### TRY IT
Once you find the line with "Unklare Definition &" in the data that follows, repeat it and every line after it exactly, through the line with "Unvollständige eigene Analyse".

┄┄┄┄┄┄

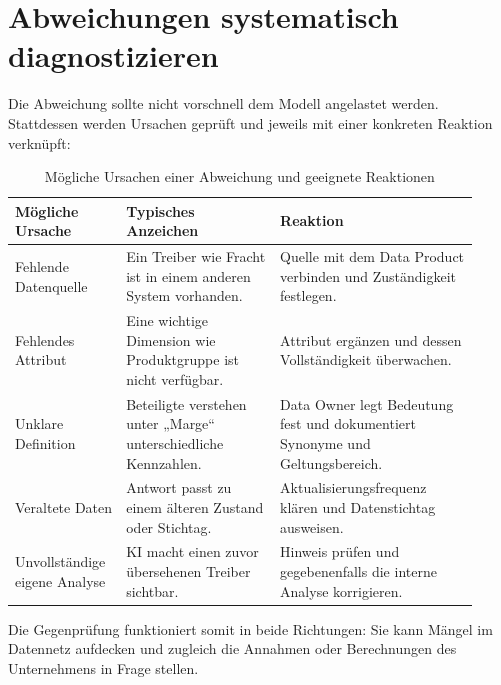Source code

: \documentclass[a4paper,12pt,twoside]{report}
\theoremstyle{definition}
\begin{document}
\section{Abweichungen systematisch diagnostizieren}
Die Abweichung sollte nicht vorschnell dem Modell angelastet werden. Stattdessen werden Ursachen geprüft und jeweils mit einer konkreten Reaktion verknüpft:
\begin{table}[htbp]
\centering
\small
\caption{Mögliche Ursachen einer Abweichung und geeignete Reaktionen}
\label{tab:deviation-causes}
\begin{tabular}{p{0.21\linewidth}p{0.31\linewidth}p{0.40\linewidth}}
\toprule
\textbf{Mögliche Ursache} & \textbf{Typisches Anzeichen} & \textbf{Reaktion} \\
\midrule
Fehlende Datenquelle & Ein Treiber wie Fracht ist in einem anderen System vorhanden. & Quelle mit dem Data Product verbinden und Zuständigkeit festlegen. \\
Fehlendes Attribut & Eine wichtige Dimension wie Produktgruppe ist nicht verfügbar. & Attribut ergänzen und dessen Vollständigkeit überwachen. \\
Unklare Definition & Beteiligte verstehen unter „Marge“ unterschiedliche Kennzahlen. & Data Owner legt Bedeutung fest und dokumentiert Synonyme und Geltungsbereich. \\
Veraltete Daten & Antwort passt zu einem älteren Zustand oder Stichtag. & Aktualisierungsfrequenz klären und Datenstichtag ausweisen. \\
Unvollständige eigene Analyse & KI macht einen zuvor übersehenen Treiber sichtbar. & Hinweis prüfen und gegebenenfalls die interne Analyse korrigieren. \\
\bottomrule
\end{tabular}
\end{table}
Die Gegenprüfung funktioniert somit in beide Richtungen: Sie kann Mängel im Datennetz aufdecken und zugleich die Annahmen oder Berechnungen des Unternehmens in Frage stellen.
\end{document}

┄┄┄┄┄┄

### SOLUTION FOR THIS TASK
Unklare Definition & Beteiligte verstehen unter „Marge“ unterschiedliche Kennzahlen. & Data Owner legt Bedeutung fest und dokumentiert Synonyme und Geltungsbereich. \\
Veraltete Daten & Antwort passt zu einem älteren Zustand oder Stichtag. & Aktualisierungsfrequenz klären und Datenstichtag ausweisen. \\
Unvollständige eigene Analyse & KI macht einen zuvor übersehenen Treiber sichtbar. & Hinweis prüfen und gegebenenfalls die interne Analyse korrigieren. \\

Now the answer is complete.